The massive craniocerebral destruction is common in non-accidental deaths involving explosives. Explosives are, however, also commonly used in armed conflict. Blast injuries have been well documented. Taking into account where the explosion/blast occurs (e.g., confined space or open air), an examination of injury patterns with regard to the degree of fragmentation of the body may provide information about the distance of the victim/s from the point of explosion/blast.

Fig.1 Anterior view of the head and chest showing extensive trauma to the head.

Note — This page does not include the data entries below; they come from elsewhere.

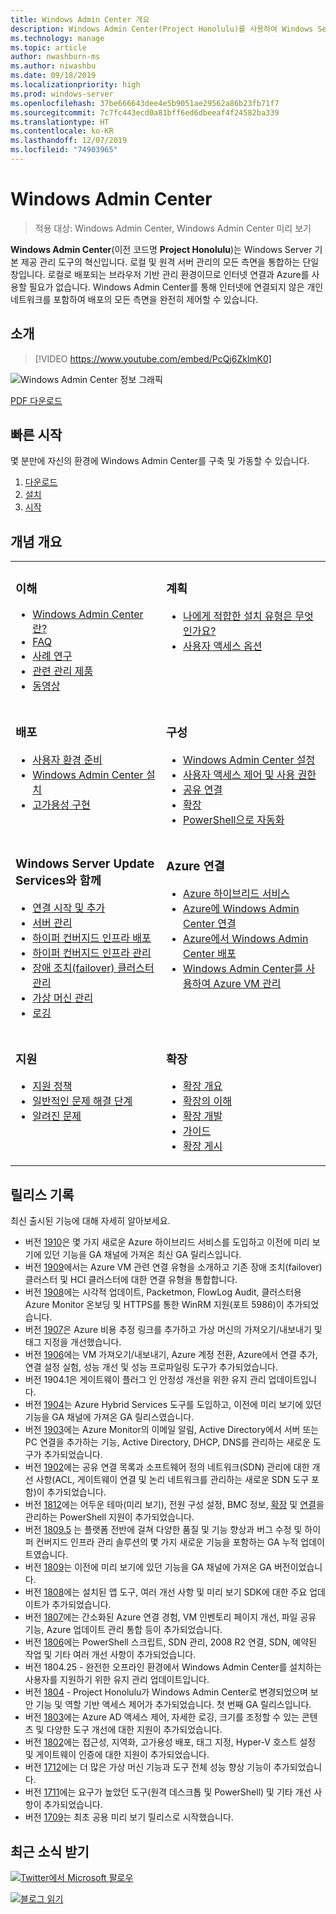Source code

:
 ```yaml
---
title: Windows Admin Center 개요
description: Windows Admin Center(Project Honolulu)를 사용하여 Windows Server를 관리하는 방법을 설명합니다.
ms.technology: manage
ms.topic: article
author: nwashburn-ms
ms.author: niwashbu
ms.date: 09/18/2019
ms.localizationpriority: high
ms.prod: windows-server
ms.openlocfilehash: 37be666643dee4e5b9051ae29562a86b23fb71f7
ms.sourcegitcommit: 7c7fc443ecd0a81bff6ed6dbeeaf4f24582ba339
ms.translationtype: HT
ms.contentlocale: ko-KR
ms.lasthandoff: 12/07/2019
ms.locfileid: "74903965"
---
```

# <a name="windows-admin-center"></a>Windows Admin Center

> 적용 대상: Windows Admin Center, Windows Admin Center 미리 보기

**Windows Admin Center**(이전 코드명 **Project Honolulu**)는 Windows Server 기본 제공 관리 도구의 혁신입니다. 로컬 및 원격 서버 관리의 모든 측면을 통합하는 단일 창입니다. 로컬로 배포되는 브라우저 기반 관리 환경이므로 인터넷 연결과 Azure를 사용할 필요가 없습니다. Windows Admin Center를 통해 인터넷에 연결되지 않은 개인 네트워크를 포함하여 배포의 모든 측면을 완전히 제어할 수 있습니다.

## <a name="introduction"></a>소개

>[!VIDEO https://www.youtube.com/embed/PcQj6ZklmK0]

![Windows Admin Center 정보 그래픽](media/WAC1910Poster_thumb.PNG)

[PDF 다운로드](https://github.com/MicrosoftDocs/windowsserverdocs/raw/master/WindowsServerDocs/manage/windows-admin-center/media/WindowsAdminCenter1910Poster.pdf)

## <a name="quick-start"></a>빠른 시작

몇 분만에 자신의 환경에 Windows Admin Center를 구축 및 가동할 수 있습니다.

1. [다운로드](https://aka.ms/windowsadmincenter)
2. [설치](deploy/install.md)
3. [시작](use/get-started.md)

## <a name="contents-at-a-glance"></a>개념 개요

<table>
    <tr></tr>
    <tr>
        <td style="vertical-align: top;">
            <h3>이해</h3>
            <ul>
            <li><a href="understand/what-is.md">Windows Admin Center란?</a>
            <li><a href="understand/faq.md">FAQ</a>
            <li><a href="understand/case-studies.md">사례 연구</a>
            <li><a href="understand/related-management.md">관련 관리 제품</a>
            <li><a href="understand/videos.md">동영상</a>
            </ul>
        </td>
        <td style="vertical-align: top;">
            <h3>계획</h3>
            <ul>
            <li><a href="plan/installation-options.md">나에게 적합한 설치 유형은 무엇인가요?</a>
            <li><a href="plan/user-access-options.md">사용자 액세스 옵션</a>
            <br>
            </ul>
        </td>
    </tr>
    <tr>
        <td style="vertical-align: top;">
            <h3>배포</h3>
            <ul>
            <li><a href="deploy/prepare-environment.md">사용자 환경 준비</a>
            <li><a href="deploy/install.md">Windows Admin Center 설치</a>
            <li><a href="deploy/high-availability.md">고가용성 구현</a>
         </ul>
        </td>
        <td style="vertical-align: top;">
            <h3>구성</h3>
            <ul>
            <li><a href="configure/settings.md">Windows Admin Center 설정</a>
            <li><a href="configure/user-access-control.md">사용자 액세스 제어 및 사용 권한</a>
            <li><a href="configure/shared-connections.md">공유 연결</a>
            <li><a href="configure/using-extensions.md">확장</a>
            <li><a href="configure/use-powershell.md">PowerShell으로 자동화</a>
            </ul>
        </td>
    </tr>
    <tr>
        <td style="vertical-align: top;">
            <h3>Windows Server Update Services와 함께</h3>
            <ul>
            <li><a href="use/get-started.md">연결 시작 및 추가</a>
            <li><a href="use/manage-servers.md">서버 관리</a>
            <li><a href="use/deploy-hyperconverged-infrastructure.md">하이퍼 컨버지드 인프라 배포</a>
            <li><a href="use/manage-hyper-converged.md">하이퍼 컨버지드 인프라 관리</a>
            <li><a href="use/manage-failover-clusters.md">장애 조치(failover) 클러스터 관리</a>
            <li><a href="use/manage-virtual-machines.md">가상 머신 관리</a>
            <li><a href="use/logging.md">로깅</a>
            </ul>
        </td>
        <td style="vertical-align: top;">
            <h3>Azure 연결</h3>
            <ul>
            <li><a href="azure/index.md">Azure 하이브리드 서비스</a></li>
            <li><a href="azure/azure-integration.md">Azure에 Windows Admin Center 연결</a></li>
            <li><a href="azure/deploy-wac-in-azure.md">Azure에서 Windows Admin Center 배포</a></li>
            <li><a href="azure/manage-azure-vms.md">Windows Admin Center를 사용하여 Azure VM 관리</a></li>
            </ul>
        </td>
    </tr>
    <tr>
            <td style="vertical-align: top;">
            <h3>지원</h3>
            <ul>
            <li><a href="support/index.md">지원 정책</a>
            <li><a href="support/troubleshooting.md">일반적인 문제 해결 단계</a>
            <li><a href="support/known-issues.md">알려진 문제</a>
            </ul>
        </td>
            <td style="vertical-align: top;">
            <h3>확장</h3>
            <ul>
            <li><a href="extend/extensibility-overview.md">확장 개요</a>
            <li><a href="extend/understand-extensions.md">확장의 이해</a>
            <li><a href="extend/developing-extensions.md">확장 개발</a>
            <li><a href="extend/publish-extensions.md">가이드</a>
            <li><a href="extend/publish-extensions.md">확장 게시</a>
            </ul>
        </td>
    </tr>

</table>

## <a name="release-history"></a>릴리스 기록

최신 출시된 기능에 대해 자세히 알아보세요.

- 버전 [1910](https://aka.ms/wac1910)은 몇 가지 새로운 Azure 하이브리드 서비스를 도입하고 이전에 미리 보기에 있던 기능을 GA 채널에 가져온 최신 GA 릴리스입니다.
- 버전 [1909](https://aka.ms/wac1909)에서는 Azure VM 관련 연결 유형을 소개하고 기존 장애 조치(failover) 클러스터 및 HCI 클러스터에 대한 연결 유형을 통합합니다.
- 버전 [1908](https://aka.ms/wac1908)에는 시각적 업데이트, Packetmon, FlowLog Audit, 클러스터용 Azure Monitor 온보딩 및 HTTPS를 통한 WinRM 지원(포트 5986)이 추가되었습니다.
- 버전 [1907](https://aka.ms/wac1907)은 Azure 비용 추정 링크를 추가하고 가상 머신의 가져오기/내보내기 및 태그 지정을 개선했습니다.
- 버전 [1906](https://aka.ms/wac1906)에는 VM 가져오기/내보내기, Azure 계정 전환, Azure에서 연결 추가, 연결 설정 실험, 성능 개선 및 성능 프로파일링 도구가 추가되었습니다.
- 버전 1904.1은 게이트웨이 플러그 인 안정성 개선을 위한 유지 관리 업데이트입니다.
- 버전 [1904](https://aka.ms/wac1904)는 Azure Hybrid Services 도구를 도입하고, 이전에 미리 보기에 있던 기능을 GA 채널에 가져온 GA 릴리스였습니다.
- 버전 [1903](https://aka.ms/wac1903)에는 Azure Monitor의 이메일 알림, Active Directory에서 서버 또는 PC 연결을 추가하는 기능, Active Directory, DHCP, DNS를 관리하는 새로운 도구가 추가되었습니다.
- 버전 [1902](https://aka.ms/wac1902)에는 공유 연결 목록과 소프트웨어 정의 네트워크(SDN) 관리에 대한 개선 사항(ACL, 게이트웨이 연결 및 논리 네트워크를 관리하는 새로운 SDN 도구 포함)이 추가되었습니다.
- 버전 [1812](https://aka.ms/wac1812)에는 어두운 테마(미리 보기), 전원 구성 설정, BMC 정보, [확장](./configure/using-extensions.md#manage-extensions-with-powershell) 및 [연결](./use/get-started.md#use-powershell-to-import-or-export-your-connections-with-tags)을 관리하는 PowerShell 지원이 추가되었습니다.
- 버전 [1809.5](https://aka.ms/wac1809.5) 는 플랫폼 전반에 걸쳐 다양한 품질 및 기능 향상과 버그 수정 및 하이퍼 컨버지드 인프라 관리 솔루션의 몇 가지 새로운 기능을 포함하는 GA 누적 업데이트였습니다.
- 버전 [1809](https://cloudblogs.microsoft.com/windowsserver/2018/09/20/windows-admin-center-1809-and-sdk-now-generally-available/)는 이전에 미리 보기에 있던 기능을 GA 채널에 가져온 GA 버전이었습니다.
- 버전 [1808](https://aka.ms/WACPreview1808-InsiderBlog)에는 설치된 앱 도구, 여러 개선 사항 및 미리 보기 SDK에 대한 주요 업데이트가 추가되었습니다.
- 버전 [1807](https://aka.ms/WACPreview1807-InsiderBlog)에는 간소화된 Azure 연결 경험, VM 인벤토리 페이지 개선, 파일 공유 기능, Azure 업데이트 관리 통합 등이 추가되었습니다. 
- 버전 [1806](https://aka.ms/WACPreview1806-InsiderBlog)에는 PowerShell 스크립트, SDN 관리, 2008 R2 연결, SDN, 예약된 작업 및 기타 여러 개선 사항이 추가되었습니다.
- 버전 1804.25 - 완전한 오프라인 환경에서 Windows Admin Center를 설치하는 사용자를 지원하기 위한 유지 관리 업데이트입니다.
- 버전 [1804](https://cloudblogs.microsoft.com/windowsserver/2018/04/12/announcing-windows-admin-center-our-reimagined-management-experience/) - Project Honolulu가 Windows Admin Center로 변경되었으며 보안 기능 및 역할 기반 액세스 제어가 추가되었습니다. 첫 번째 GA 릴리스입니다.
- 버전 [1803](https://blogs.windows.com/windowsexperience/2018/03/13/announcing-project-honolulu-technical-preview-1803-and-rsat-insider-preview-for-windows-10)에는 Azure AD 액세스 제어, 자세한 로깅, 크기를 조정할 수 있는 콘텐츠 및 다양한 도구 개선에 대한 지원이 추가되었습니다.
- 버전 [1802](https://blogs.windows.com/windowsexperience/2018/02/13/announcing-windows-server-insider-preview-build-17093-project-honolulu-technical-preview-1802)에는 접근성, 지역화, 고가용성 배포, 태그 지정, Hyper-V 호스트 설정 및 게이트웨이 인증에 대한 지원이 추가되었습니다.
- 버전 [1712](https://blogs.windows.com/windowsexperience/2017/12/19/announcing-project-honolulu-technical-preview-1712-build-05002)에는 더 많은 가상 머신 기능과 도구 전체 성능 향상 기능이 추가되었습니다.
- 버전 [1711](https://cloudblogs.microsoft.com/windowsserver/2017/12/01/1711-update-to-project-honolulu-technical-preview-is-now-available/)에는 요구가 높았던 도구(원격 데스크톱 및 PowerShell) 및 기타 개선 사항이 추가되었습니다.
- 버전 [1709](https://cloudblogs.microsoft.com/windowsserver/2017/09/22/project-honolulu-technical-preview-is-now-available-for-download/)는 최초 공용 미리 보기 릴리스로 시작했습니다.

## <a name="stay-updated"></a>최근 소식 받기

![ ](//img-prod-cms-rt-microsoft-com.akamaized.net/cms/api/am/imageFileData/REOolR)[Twitter에서 Microsoft 팔로우](https://twitter.com/servermgmt)

![ ](//img-prod-cms-rt-microsoft-com.akamaized.net/cms/api/am/imageFileData/REOtyw)[블로그 읽기](https://blogs.technet.microsoft.com/servermanagement/)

Fig.2 Superior view of the head and chest showing extensive trauma to the head.

Postmortem CT showed extensive small fragmentation of the entire cranial vault and mandible. The majority of the cervical vertebrae were intact with the exception of the 6th cervical vertebra, which had a vertical fracture of the body. Although vertical split injuries may be seen in association with flexion teardrop fractures, equally there may be no associated abnormalities (as is the case here), and these have been described as compression injuries.

Fig.3 VR images of the skull showing extensive fracturing.

Fig.4 VR images of the skull showing extensive fracturing.

Fig.5 VR images of the skull showing extensive fracturing.

Fig.6 Coronal reconstruction of the neck and upper chest showing a vertical split fracture of the body of the 6th cervical vertebra (red arrow).